Brice Brown and Alan Shockley: opening Friday, October 12



VertexList space has the pleasure to present “Selling The Sound of My Voice”, a mixed media collaboration by visual artist Brice Brown and composer Alan Shockley.

A reception will take place on Friday, October 12th 2007 from 7pm - 10pm, with the artists in attendance.

The exhibition will be on display until Sunday, November 18th, 2007.

Live performance by Alan Shockley @ the opening reception, 8.30pm.

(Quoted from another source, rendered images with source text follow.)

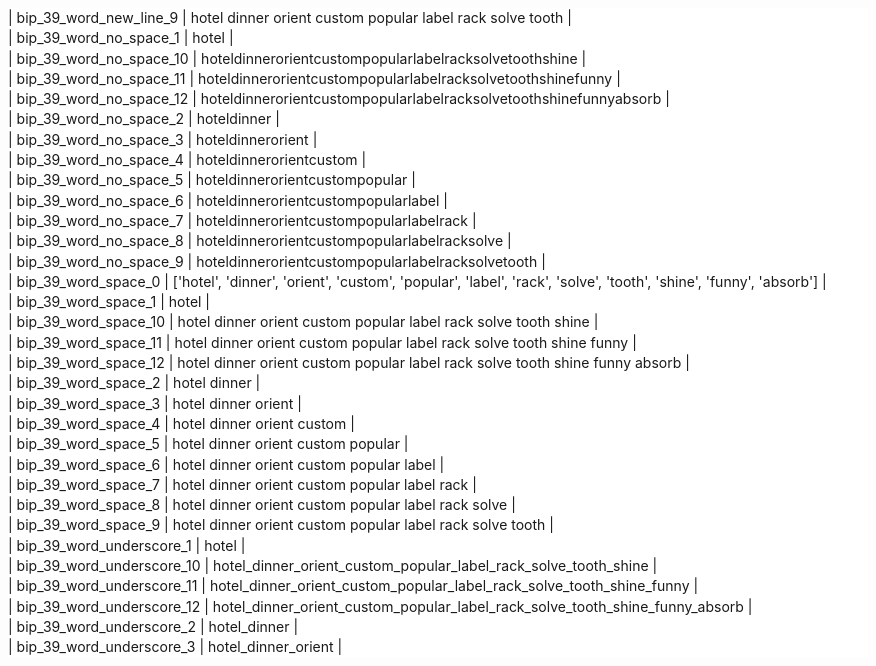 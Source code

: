 | bip_39_word_new_line_9 | hotel
dinner
orient
custom
popular
label
rack
solve
tooth |  
| bip_39_word_no_space_1 | hotel |  
| bip_39_word_no_space_10 | hoteldinnerorientcustompopularlabelracksolvetoothshine |  
| bip_39_word_no_space_11 | hoteldinnerorientcustompopularlabelracksolvetoothshinefunny |  
| bip_39_word_no_space_12 | hoteldinnerorientcustompopularlabelracksolvetoothshinefunnyabsorb |  
| bip_39_word_no_space_2 | hoteldinner |  
| bip_39_word_no_space_3 | hoteldinnerorient |  
| bip_39_word_no_space_4 | hoteldinnerorientcustom |  
| bip_39_word_no_space_5 | hoteldinnerorientcustompopular |  
| bip_39_word_no_space_6 | hoteldinnerorientcustompopularlabel |  
| bip_39_word_no_space_7 | hoteldinnerorientcustompopularlabelrack |  
| bip_39_word_no_space_8 | hoteldinnerorientcustompopularlabelracksolve |  
| bip_39_word_no_space_9 | hoteldinnerorientcustompopularlabelracksolvetooth |  
| bip_39_word_space_0 | ['hotel', 'dinner', 'orient', 'custom', 'popular', 'label', 'rack', 'solve', 'tooth', 'shine', 'funny', 'absorb'] |  
| bip_39_word_space_1 | hotel |  
| bip_39_word_space_10 | hotel dinner orient custom popular label rack solve tooth shine |  
| bip_39_word_space_11 | hotel dinner orient custom popular label rack solve tooth shine funny |  
| bip_39_word_space_12 | hotel dinner orient custom popular label rack solve tooth shine funny absorb |  
| bip_39_word_space_2 | hotel dinner |  
| bip_39_word_space_3 | hotel dinner orient |  
| bip_39_word_space_4 | hotel dinner orient custom |  
| bip_39_word_space_5 | hotel dinner orient custom popular |  
| bip_39_word_space_6 | hotel dinner orient custom popular label |  
| bip_39_word_space_7 | hotel dinner orient custom popular label rack |  
| bip_39_word_space_8 | hotel dinner orient custom popular label rack solve |  
| bip_39_word_space_9 | hotel dinner orient custom popular label rack solve tooth |  
| bip_39_word_underscore_1 | hotel |  
| bip_39_word_underscore_10 | hotel_dinner_orient_custom_popular_label_rack_solve_tooth_shine |  
| bip_39_word_underscore_11 | hotel_dinner_orient_custom_popular_label_rack_solve_tooth_shine_funny |  
| bip_39_word_underscore_12 | hotel_dinner_orient_custom_popular_label_rack_solve_tooth_shine_funny_absorb |  
| bip_39_word_underscore_2 | hotel_dinner |  
| bip_39_word_underscore_3 | hotel_dinner_orient |   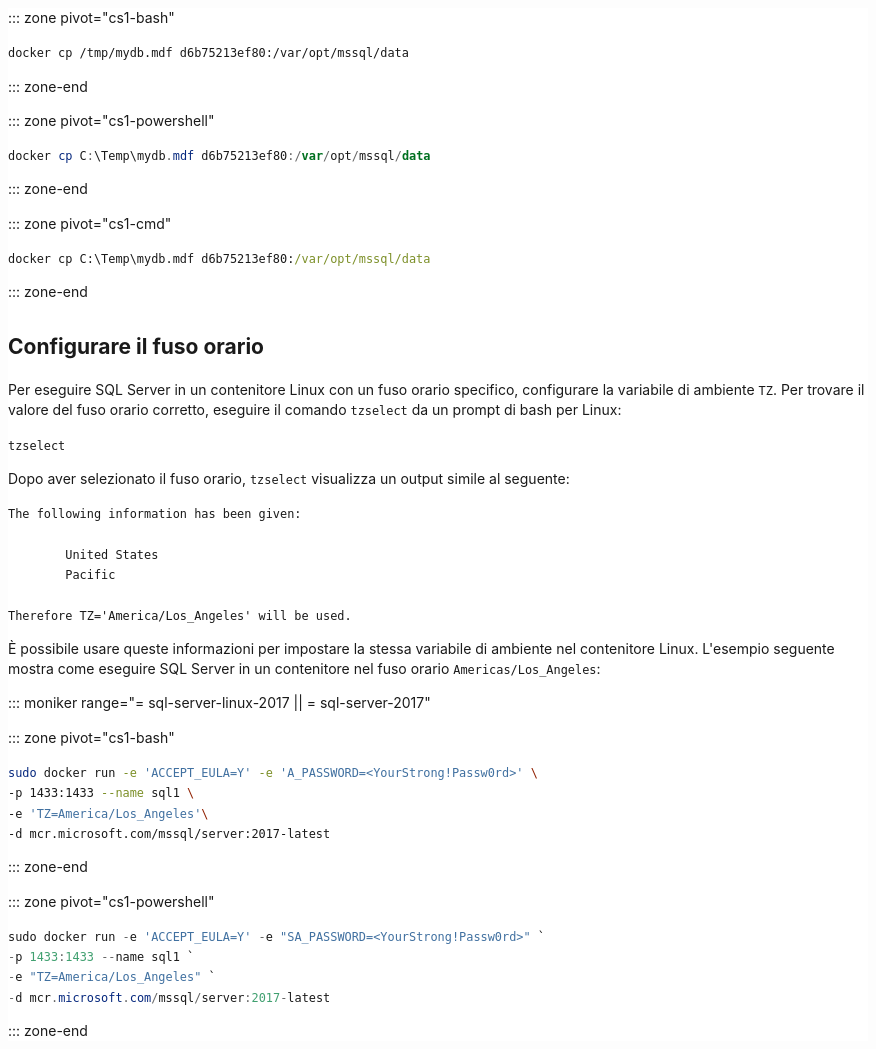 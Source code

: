 ::: zone pivot="cs1-bash"
```bash
docker cp /tmp/mydb.mdf d6b75213ef80:/var/opt/mssql/data
```
::: zone-end

::: zone pivot="cs1-powershell"
```PowerShell
docker cp C:\Temp\mydb.mdf d6b75213ef80:/var/opt/mssql/data
```
::: zone-end

::: zone pivot="cs1-cmd"
```cmd
docker cp C:\Temp\mydb.mdf d6b75213ef80:/var/opt/mssql/data
```
::: zone-end

## <a name="configure-the-timezone"></a><a id="tz"></a> Configurare il fuso orario

Per eseguire SQL Server in un contenitore Linux con un fuso orario specifico, configurare la variabile di ambiente `TZ`. Per trovare il valore del fuso orario corretto, eseguire il comando `tzselect` da un prompt di bash per Linux:

```command
tzselect
```

Dopo aver selezionato il fuso orario, `tzselect` visualizza un output simile al seguente:

```output
The following information has been given:

        United States
        Pacific

Therefore TZ='America/Los_Angeles' will be used.
```

È possibile usare queste informazioni per impostare la stessa variabile di ambiente nel contenitore Linux. L'esempio seguente mostra come eseguire SQL Server in un contenitore nel fuso orario `Americas/Los_Angeles`:


::: moniker range="= sql-server-linux-2017 || = sql-server-2017"

::: zone pivot="cs1-bash"
```bash
sudo docker run -e 'ACCEPT_EULA=Y' -e 'A_PASSWORD=<YourStrong!Passw0rd>' \
-p 1433:1433 --name sql1 \
-e 'TZ=America/Los_Angeles'\
-d mcr.microsoft.com/mssql/server:2017-latest
```
::: zone-end

::: zone pivot="cs1-powershell"
```PowerShell
sudo docker run -e 'ACCEPT_EULA=Y' -e "SA_PASSWORD=<YourStrong!Passw0rd>" `
-p 1433:1433 --name sql1 `
-e "TZ=America/Los_Angeles" `
-d mcr.microsoft.com/mssql/server:2017-latest 
```
::: zone-end
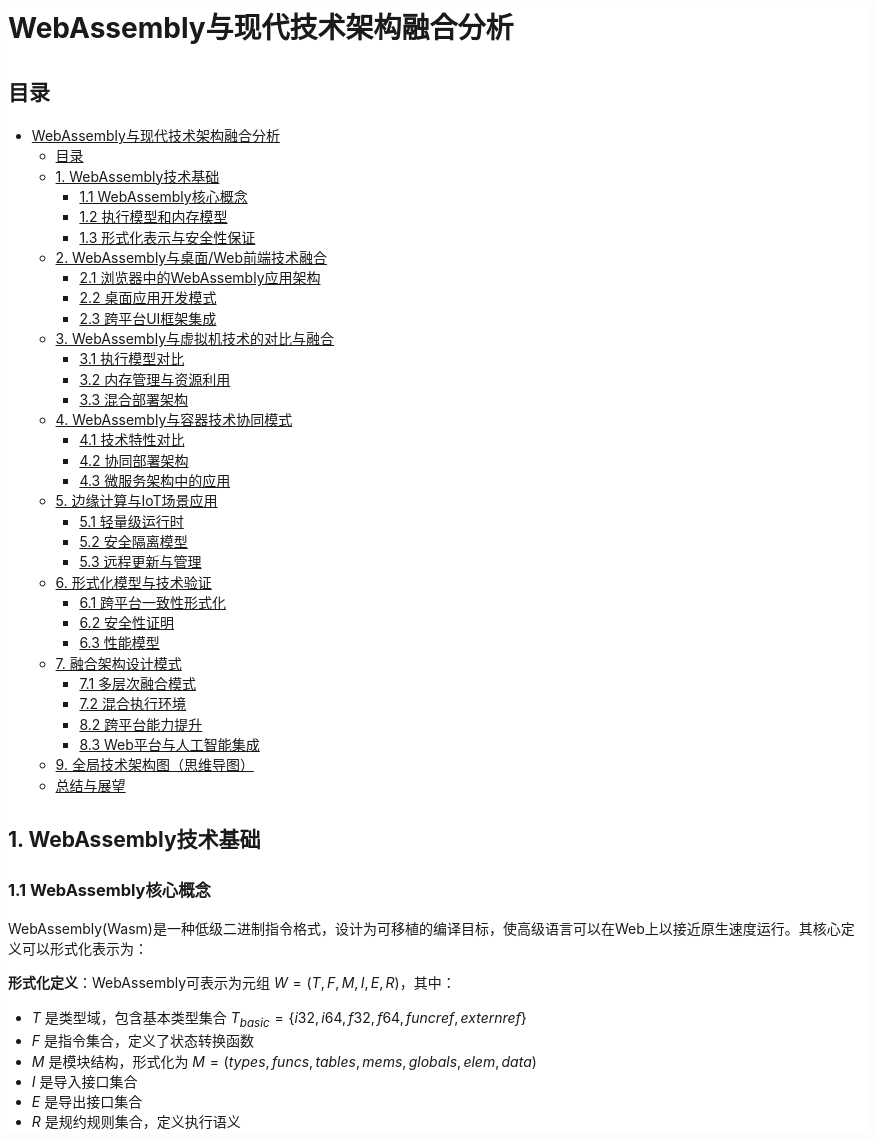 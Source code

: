 
# WebAssembly与现代技术架构融合分析

## 目录

- [WebAssembly与现代技术架构融合分析](#webassembly与现代技术架构融合分析)
  - [目录](#目录)
  - [1. WebAssembly技术基础](#1-webassembly技术基础)
    - [1.1 WebAssembly核心概念](#11-webassembly核心概念)
    - [1.2 执行模型和内存模型](#12-执行模型和内存模型)
    - [1.3 形式化表示与安全性保证](#13-形式化表示与安全性保证)
  - [2. WebAssembly与桌面/Web前端技术融合](#2-webassembly与桌面web前端技术融合)
    - [2.1 浏览器中的WebAssembly应用架构](#21-浏览器中的webassembly应用架构)
    - [2.2 桌面应用开发模式](#22-桌面应用开发模式)
    - [2.3 跨平台UI框架集成](#23-跨平台ui框架集成)
  - [3. WebAssembly与虚拟机技术的对比与融合](#3-webassembly与虚拟机技术的对比与融合)
    - [3.1 执行模型对比](#31-执行模型对比)
    - [3.2 内存管理与资源利用](#32-内存管理与资源利用)
    - [3.3 混合部署架构](#33-混合部署架构)
  - [4. WebAssembly与容器技术协同模式](#4-webassembly与容器技术协同模式)
    - [4.1 技术特性对比](#41-技术特性对比)
    - [4.2 协同部署架构](#42-协同部署架构)
    - [4.3 微服务架构中的应用](#43-微服务架构中的应用)
  - [5. 边缘计算与IoT场景应用](#5-边缘计算与iot场景应用)
    - [5.1 轻量级运行时](#51-轻量级运行时)
    - [5.2 安全隔离模型](#52-安全隔离模型)
    - [5.3 远程更新与管理](#53-远程更新与管理)
  - [6. 形式化模型与技术验证](#6-形式化模型与技术验证)
    - [6.1 跨平台一致性形式化](#61-跨平台一致性形式化)
    - [6.2 安全性证明](#62-安全性证明)
    - [6.3 性能模型](#63-性能模型)
  - [7. 融合架构设计模式](#7-融合架构设计模式)
    - [7.1 多层次融合模式](#71-多层次融合模式)
    - [7.2 混合执行环境](#72-混合执行环境)
    - [8.2 跨平台能力提升](#82-跨平台能力提升)
    - [8.3 Web平台与人工智能集成](#83-web平台与人工智能集成)
  - [9. 全局技术架构图（思维导图）](#9-全局技术架构图思维导图)
  - [总结与展望](#总结与展望)

## 1. WebAssembly技术基础

### 1.1 WebAssembly核心概念

WebAssembly(Wasm)是一种低级二进制指令格式，设计为可移植的编译目标，使高级语言可以在Web上以接近原生速度运行。其核心定义可以形式化表示为：

**形式化定义**：WebAssembly可表示为元组 $W = (T, F, M, I, E, R)$，其中：

- $T$ 是类型域，包含基本类型集合 $T_{basic} = \{i32, i64, f32, f64, funcref, externref\}$
- $F$ 是指令集合，定义了状态转换函数
- $M$ 是模块结构，形式化为 $M = (types, funcs, tables, mems, globals, elem, data)$
- $I$ 是导入接口集合
- $E$ 是导出接口集合
- $R$ 是规约规则集合，定义执行语义
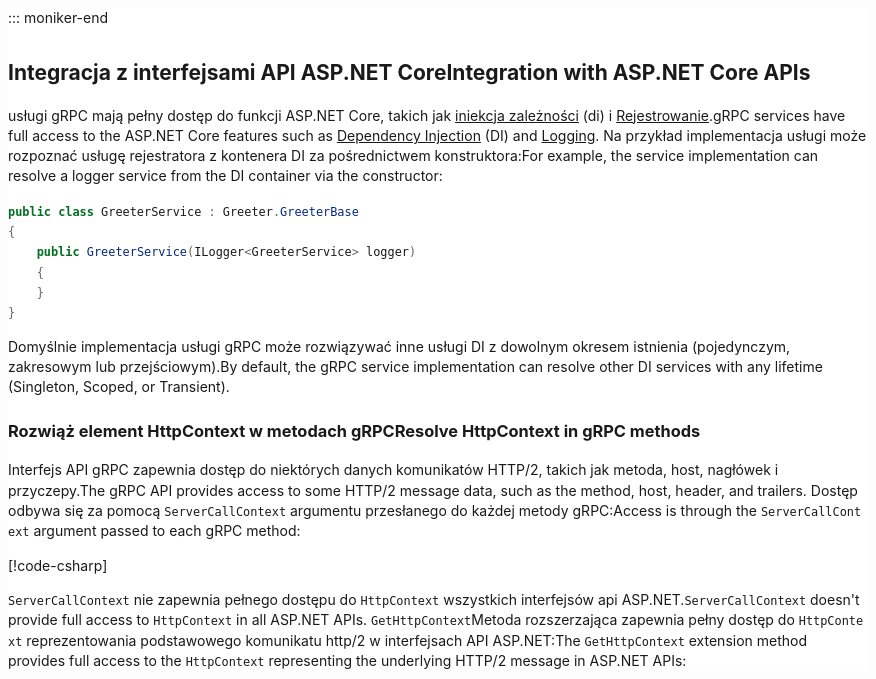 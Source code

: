 ::: moniker-end

## <a name="integration-with-aspnet-core-apis"></a><span data-ttu-id="74f4b-202">Integracja z interfejsami API ASP.NET Core</span><span class="sxs-lookup"><span data-stu-id="74f4b-202">Integration with ASP.NET Core APIs</span></span>

<span data-ttu-id="74f4b-203">usługi gRPC mają pełny dostęp do funkcji ASP.NET Core, takich jak [iniekcja zależności](xref:fundamentals/dependency-injection) (di) i [Rejestrowanie](xref:fundamentals/logging/index).</span><span class="sxs-lookup"><span data-stu-id="74f4b-203">gRPC services have full access to the ASP.NET Core features such as [Dependency Injection](xref:fundamentals/dependency-injection) (DI) and [Logging](xref:fundamentals/logging/index).</span></span> <span data-ttu-id="74f4b-204">Na przykład implementacja usługi może rozpoznać usługę rejestratora z kontenera DI za pośrednictwem konstruktora:</span><span class="sxs-lookup"><span data-stu-id="74f4b-204">For example, the service implementation can resolve a logger service from the DI container via the constructor:</span></span>

```csharp
public class GreeterService : Greeter.GreeterBase
{
    public GreeterService(ILogger<GreeterService> logger)
    {
    }
}
```

<span data-ttu-id="74f4b-205">Domyślnie implementacja usługi gRPC może rozwiązywać inne usługi DI z dowolnym okresem istnienia (pojedynczym, zakresowym lub przejściowym).</span><span class="sxs-lookup"><span data-stu-id="74f4b-205">By default, the gRPC service implementation can resolve other DI services with any lifetime (Singleton, Scoped, or Transient).</span></span>

### <a name="resolve-httpcontext-in-grpc-methods"></a><span data-ttu-id="74f4b-206">Rozwiąż element HttpContext w metodach gRPC</span><span class="sxs-lookup"><span data-stu-id="74f4b-206">Resolve HttpContext in gRPC methods</span></span>

<span data-ttu-id="74f4b-207">Interfejs API gRPC zapewnia dostęp do niektórych danych komunikatów HTTP/2, takich jak metoda, host, nagłówek i przyczepy.</span><span class="sxs-lookup"><span data-stu-id="74f4b-207">The gRPC API provides access to some HTTP/2 message data, such as the method, host, header, and trailers.</span></span> <span data-ttu-id="74f4b-208">Dostęp odbywa się za pomocą `ServerCallContext` argumentu przesłanego do każdej metody gRPC:</span><span class="sxs-lookup"><span data-stu-id="74f4b-208">Access is through the `ServerCallContext` argument passed to each gRPC method:</span></span>

[!code-csharp[](~/grpc/aspnetcore/sample/GrcpService/GreeterService.cs?highlight=3-4&name=snippet)]

<span data-ttu-id="74f4b-209">`ServerCallContext` nie zapewnia pełnego dostępu do `HttpContext` wszystkich interfejsów api ASP.NET.</span><span class="sxs-lookup"><span data-stu-id="74f4b-209">`ServerCallContext` doesn't provide full access to `HttpContext` in all ASP.NET APIs.</span></span> <span data-ttu-id="74f4b-210">`GetHttpContext`Metoda rozszerzająca zapewnia pełny dostęp do `HttpContext` reprezentowania podstawowego komunikatu http/2 w interfejsach API ASP.NET:</span><span class="sxs-lookup"><span data-stu-id="74f4b-210">The `GetHttpContext` extension method provides full access to the `HttpContext` representing the underlying HTTP/2 message in ASP.NET APIs:</span></span>
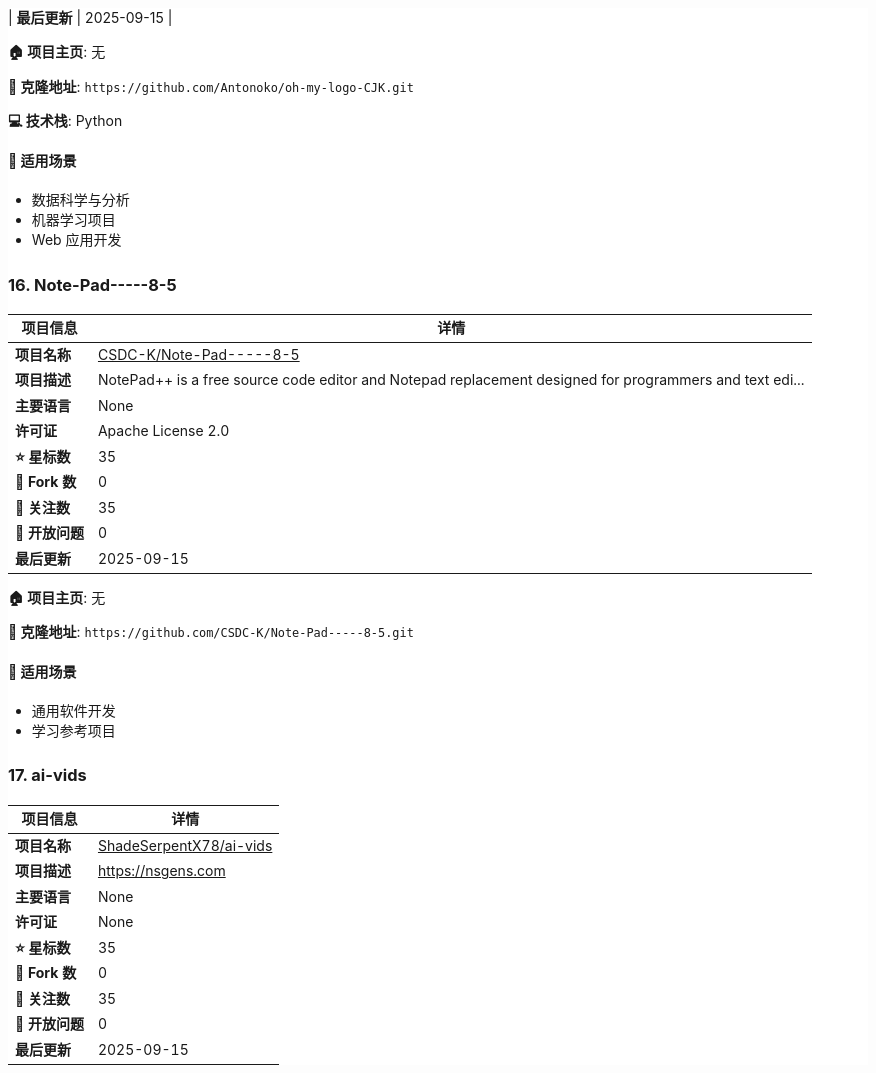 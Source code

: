| **最后更新** | 2025-09-15 |

**🏠 项目主页**: 无

**📂 克隆地址**: `https://github.com/Antonoko/oh-my-logo-CJK.git`

**💻 技术栈**: Python

#### 🎨 适用场景
- 数据科学与分析
- 机器学习项目
- Web 应用开发

### 16. Note-Pad-----8-5


| 项目信息 | 详情 |
|---------|------|
| **项目名称** | [CSDC-K/Note-Pad-----8-5](https://github.com/CSDC-K/Note-Pad-----8-5) |
| **项目描述** | NotePad++ is a free source code editor and Notepad replacement designed for programmers and text edi... |
| **主要语言** | None |
| **许可证** | Apache License 2.0 |
| **⭐ 星标数** | 35 |
| **🍴 Fork 数** | 0 |
| **👀 关注数** | 35 |
| **🐛 开放问题** | 0 |
| **最后更新** | 2025-09-15 |

**🏠 项目主页**: 无

**📂 克隆地址**: `https://github.com/CSDC-K/Note-Pad-----8-5.git`

#### 🎨 适用场景
- 通用软件开发
- 学习参考项目

### 17. ai-vids


| 项目信息 | 详情 |
|---------|------|
| **项目名称** | [ShadeSerpentX78/ai-vids](https://github.com/ShadeSerpentX78/ai-vids) |
| **项目描述** | https://nsgens.com |
| **主要语言** | None |
| **许可证** | None |
| **⭐ 星标数** | 35 |
| **🍴 Fork 数** | 0 |
| **👀 关注数** | 35 |
| **🐛 开放问题** | 0 |
| **最后更新** | 2025-09-15 |
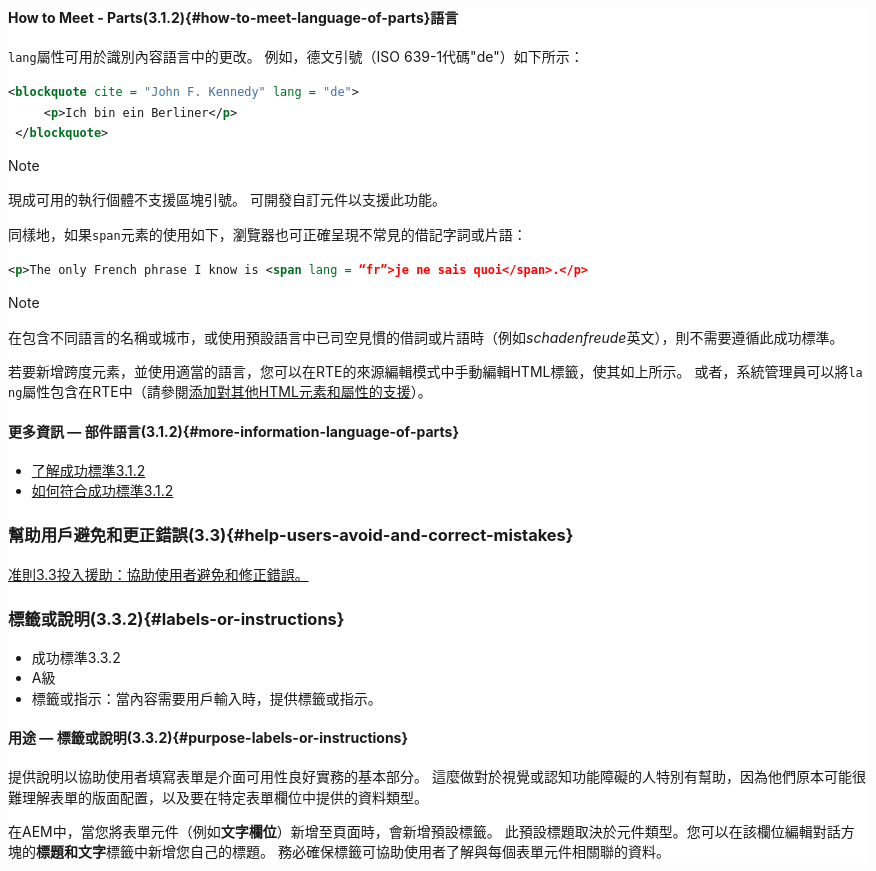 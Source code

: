 #### How to Meet - Parts(3.1.2){#how-to-meet-language-of-parts}語言

`lang`屬性可用於識別內容語言中的更改。 例如，德文引號（ISO 639-1代碼&quot;de&quot;）如下所示：

```xml
<blockquote cite = "John F. Kennedy" lang = "de"> 
     <p>Ich bin ein Berliner</p>
 </blockquote>
```

>[!NOTE]
現成可用的執行個體不支援區塊引號。 可開發自訂元件以支援此功能。

同樣地，如果`span`元素的使用如下，瀏覽器也可正確呈現不常見的借記字詞或片語：

```xml
<p>The only French phrase I know is <span lang = “fr”>je ne sais quoi</span>.</p>
```

>[!NOTE]
在包含不同語言的名稱或城市，或使用預設語言中已司空見慣的借詞或片語時（例如&#x200B;*schadenfreude*&#x200B;英文），則不需要遵循此成功標準。

若要新增跨度元素，並使用適當的語言，您可以在RTE的來源編輯模式中手動編輯HTML標籤，使其如上所示。 或者，系統管理員可以將`lang`屬性包含在RTE中（請參閱[添加對其他HTML元素和屬性的支援](/help/sites-administering/rte-accessible-content.md#adding-support-for-additional-html-elements-and-attributes)）。

#### 更多資訊 — 部件語言(3.1.2){#more-information-language-of-parts}

* [了解成功標準3.1.2](https://www.w3.org/TR/UNDERSTANDING-WCAG20/meaning-other-lang-id.html)
* [如何符合成功標準3.1.2](https://www.w3.org/WAI/WCAG20/quickref/#qr-meaning-other-lang-id)

### 幫助用戶避免和更正錯誤(3.3){#help-users-avoid-and-correct-mistakes}

[准則3.3投入援助：協助使用者避免和修正錯誤。](https://www.w3.org/TR/WCAG20/#minimize-error)

### 標籤或說明(3.3.2){#labels-or-instructions}

* 成功標準3.3.2
* A級
* 標籤或指示：當內容需要用戶輸入時，提供標籤或指示。

#### 用途 — 標籤或說明(3.3.2){#purpose-labels-or-instructions}

提供說明以協助使用者填寫表單是介面可用性良好實務的基本部分。 這麼做對於視覺或認知功能障礙的人特別有幫助，因為他們原本可能很難理解表單的版面配置，以及要在特定表單欄位中提供的資料類型。

在AEM中，當您將表單元件（例如&#x200B;**文字欄位**）新增至頁面時，會新增預設標籤。 此預設標題取決於元件類型。您可以在該欄位編輯對話方塊的&#x200B;**標題和文字**&#x200B;標籤中新增您自己的標題。 務必確保標籤可協助使用者了解與每個表單元件相關聯的資料。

"Selling The Sound of My Voice" is a complex, interactive installation created by visual artist Brice Brown and composer Alan Shockley. Attempting to expose the fluidity in the relationship between sight and sound, Brown and Shockley have devised a system of analogous symbols and sounds that they used throughout the three pieces on view. Though these symbols appear to be only decorative (and indeed use decoration as a way to bait the viewer) nothing is superfluous, for every visual mark finds a direct correlation in sound. The exhibition centers on a large wall-mounted piece consisting of 88 twelve-inch square aluminum panels, and a looped 30-minute electro-acoustic score. Each one of the 88 panels corresponds to a family of sounds heard in the score. What sets this piece in motion is the sale of the individual panels, because at the point of purchase, each tile must be immediately removed from the wall, while the sounds it represents must also be removed from the score. In this way, as suggested by the exhibition’s title, the financial success of the show will continually reduce the work so that it eventually becomes non-existent. Also on view is a touch screen version of the larger main pieces. With this piece, the viewer is able to select any combination of tiles-sounds by touching the screen. The selected sounds will be heard on a pair of headphones, and the tiles will be projected onto the wall. Here the viewer is able to exert total control over the piece. Two limited edition prints with accompanying headphones are also on view, each one an example of combinations of the symbols and their corresponding sounds as selected by Brown and Shockley. For the opening, Shockley will perform live on a melodica, joining this live musical element to the many layers of the installation’s sound.


Brice Brown received his BA from Dartmouth College and his MFA from Pratt Institute. His exhibitions have been favorably reviewed in the New York Times, Art in America and The Village Voice, and his work is found in public collections including the Speed Art Museum, Louisville, KY and Dartmouth College, Hanover, NH. His work is included in theupcoming exhibitions, "Demoiselles Revisited" at Francis M. Naumann Fine Art, NYC, and "Cut Copy Fold" at Artist Image Resource in Pittsburgh, PA. In the past he has collaborated on limited editions with poet Denise Duhamel (for the DVD animation "Laiterie") and artist Trevor Winkfield (for the silkscreen portfolio "I Come In Search Of Walnuts"). As a writer and art critic, Brown is a regular contributor to The New York Sun newspaper and has written numerous exhibition catalogue essays. He also publishes and edits anannual arts journal called The Sienese Shredder. In September 2008, Brown will have a one-person exhibition at Francis M. Naumann Fine Art, NYC.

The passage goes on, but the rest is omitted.